(What the task requires) Nothing should appear in the answer except the lines from the one containing "Use Grape - https://github.com/intridea/grape" through the end of the records below, written out exactly.

Records from a data source:

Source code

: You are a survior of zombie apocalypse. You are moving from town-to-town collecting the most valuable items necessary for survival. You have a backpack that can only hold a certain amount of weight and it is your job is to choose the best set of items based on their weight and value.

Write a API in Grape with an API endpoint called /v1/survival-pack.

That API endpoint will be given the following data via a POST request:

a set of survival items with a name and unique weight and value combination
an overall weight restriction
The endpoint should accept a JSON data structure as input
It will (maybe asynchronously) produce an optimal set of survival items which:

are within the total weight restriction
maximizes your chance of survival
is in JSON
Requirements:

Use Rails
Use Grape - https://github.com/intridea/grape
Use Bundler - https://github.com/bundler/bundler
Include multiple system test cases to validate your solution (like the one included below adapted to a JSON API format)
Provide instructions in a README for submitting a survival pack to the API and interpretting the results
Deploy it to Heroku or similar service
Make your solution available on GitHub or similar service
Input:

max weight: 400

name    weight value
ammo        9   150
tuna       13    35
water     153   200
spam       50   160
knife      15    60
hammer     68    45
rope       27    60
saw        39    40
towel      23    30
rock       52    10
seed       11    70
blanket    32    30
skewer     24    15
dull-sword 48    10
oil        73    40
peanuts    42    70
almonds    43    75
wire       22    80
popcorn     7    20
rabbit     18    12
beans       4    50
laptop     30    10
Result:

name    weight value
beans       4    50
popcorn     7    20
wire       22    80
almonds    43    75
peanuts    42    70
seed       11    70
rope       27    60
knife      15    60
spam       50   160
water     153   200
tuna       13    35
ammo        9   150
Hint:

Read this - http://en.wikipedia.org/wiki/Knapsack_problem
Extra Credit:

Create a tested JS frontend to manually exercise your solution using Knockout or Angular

(Answer space)
Use Grape - https://github.com/intridea/grape
Use Bundler - https://github.com/bundler/bundler
Include multiple system test cases to validate your solution (like the one included below adapted to a JSON API format)
Provide instructions in a README for submitting a survival pack to the API and interpretting the results
Deploy it to Heroku or similar service
Make your solution available on GitHub or similar service
Input:

max weight: 400

name    weight value
ammo        9   150
tuna       13    35
water     153   200
spam       50   160
knife      15    60
hammer     68    45
rope       27    60
saw        39    40
towel      23    30
rock       52    10
seed       11    70
blanket    32    30
skewer     24    15
dull-sword 48    10
oil        73    40
peanuts    42    70
almonds    43    75
wire       22    80
popcorn     7    20
rabbit     18    12
beans       4    50
laptop     30    10
Result:

name    weight value
beans       4    50
popcorn     7    20
wire       22    80
almonds    43    75
peanuts    42    70
seed       11    70
rope       27    60
knife      15    60
spam       50   160
water     153   200
tuna       13    35
ammo        9   150
Hint:

Read this - http://en.wikipedia.org/wiki/Knapsack_problem
Extra Credit:

Create a tested JS frontend to manually exercise your solution using Knockout or Angular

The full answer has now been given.